**What you are asked to do**
Report only how many lines in the listing below contain the string "generateAIContent".

**Data for processing**
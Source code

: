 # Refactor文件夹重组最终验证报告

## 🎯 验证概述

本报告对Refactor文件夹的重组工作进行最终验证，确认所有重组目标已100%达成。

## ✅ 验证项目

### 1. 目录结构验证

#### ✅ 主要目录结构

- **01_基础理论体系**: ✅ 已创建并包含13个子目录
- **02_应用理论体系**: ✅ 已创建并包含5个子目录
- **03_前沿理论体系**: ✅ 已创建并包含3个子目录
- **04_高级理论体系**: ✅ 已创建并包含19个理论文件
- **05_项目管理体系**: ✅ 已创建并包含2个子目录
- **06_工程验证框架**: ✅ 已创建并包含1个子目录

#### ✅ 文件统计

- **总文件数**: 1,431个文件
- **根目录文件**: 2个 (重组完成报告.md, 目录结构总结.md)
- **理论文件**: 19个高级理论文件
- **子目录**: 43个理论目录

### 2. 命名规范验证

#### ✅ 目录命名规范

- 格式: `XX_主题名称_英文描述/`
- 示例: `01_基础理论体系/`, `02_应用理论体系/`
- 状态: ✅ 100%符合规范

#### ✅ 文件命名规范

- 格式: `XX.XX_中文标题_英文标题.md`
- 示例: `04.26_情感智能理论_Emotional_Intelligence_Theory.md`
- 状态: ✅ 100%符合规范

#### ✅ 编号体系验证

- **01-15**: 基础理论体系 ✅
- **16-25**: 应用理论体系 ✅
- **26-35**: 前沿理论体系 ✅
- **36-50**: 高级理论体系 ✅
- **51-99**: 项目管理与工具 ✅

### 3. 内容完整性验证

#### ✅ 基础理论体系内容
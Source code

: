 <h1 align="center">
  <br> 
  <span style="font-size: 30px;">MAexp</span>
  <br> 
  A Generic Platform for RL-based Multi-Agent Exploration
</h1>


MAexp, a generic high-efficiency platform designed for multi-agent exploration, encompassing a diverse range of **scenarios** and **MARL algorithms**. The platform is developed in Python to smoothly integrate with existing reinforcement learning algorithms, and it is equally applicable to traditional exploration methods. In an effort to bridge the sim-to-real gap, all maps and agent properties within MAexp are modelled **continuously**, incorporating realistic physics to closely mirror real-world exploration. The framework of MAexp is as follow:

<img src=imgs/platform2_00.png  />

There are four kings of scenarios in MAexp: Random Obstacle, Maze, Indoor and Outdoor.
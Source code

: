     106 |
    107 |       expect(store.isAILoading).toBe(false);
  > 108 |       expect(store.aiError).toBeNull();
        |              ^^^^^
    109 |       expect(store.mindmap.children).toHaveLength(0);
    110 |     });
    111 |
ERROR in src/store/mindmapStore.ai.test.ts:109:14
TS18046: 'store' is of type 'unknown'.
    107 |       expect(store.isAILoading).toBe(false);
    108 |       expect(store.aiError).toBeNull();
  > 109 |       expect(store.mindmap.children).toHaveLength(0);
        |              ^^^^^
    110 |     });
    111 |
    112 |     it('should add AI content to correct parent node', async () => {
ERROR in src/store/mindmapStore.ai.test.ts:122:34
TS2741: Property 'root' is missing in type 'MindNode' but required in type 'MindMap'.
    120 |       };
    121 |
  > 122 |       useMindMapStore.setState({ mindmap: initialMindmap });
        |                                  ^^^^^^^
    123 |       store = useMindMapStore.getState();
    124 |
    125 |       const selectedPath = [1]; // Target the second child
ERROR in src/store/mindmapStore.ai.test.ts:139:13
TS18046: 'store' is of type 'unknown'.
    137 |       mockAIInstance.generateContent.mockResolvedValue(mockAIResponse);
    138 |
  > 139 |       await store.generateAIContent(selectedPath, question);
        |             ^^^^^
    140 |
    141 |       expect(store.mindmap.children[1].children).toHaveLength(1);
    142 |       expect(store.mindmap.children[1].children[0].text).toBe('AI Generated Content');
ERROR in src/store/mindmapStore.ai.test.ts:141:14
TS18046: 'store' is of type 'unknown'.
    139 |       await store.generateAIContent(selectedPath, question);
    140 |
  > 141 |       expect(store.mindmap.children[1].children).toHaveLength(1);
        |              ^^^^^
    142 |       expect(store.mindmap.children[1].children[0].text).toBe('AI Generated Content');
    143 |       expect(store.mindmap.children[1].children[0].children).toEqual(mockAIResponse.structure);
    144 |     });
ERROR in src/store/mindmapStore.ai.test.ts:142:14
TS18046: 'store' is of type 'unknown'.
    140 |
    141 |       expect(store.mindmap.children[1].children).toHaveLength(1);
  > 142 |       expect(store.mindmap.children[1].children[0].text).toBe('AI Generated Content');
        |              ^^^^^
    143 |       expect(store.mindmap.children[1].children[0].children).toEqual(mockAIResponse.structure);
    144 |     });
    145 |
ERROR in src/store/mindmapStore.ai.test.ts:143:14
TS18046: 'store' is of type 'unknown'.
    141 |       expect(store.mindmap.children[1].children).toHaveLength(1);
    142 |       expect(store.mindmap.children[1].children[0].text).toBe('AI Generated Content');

**Solution for this task**
2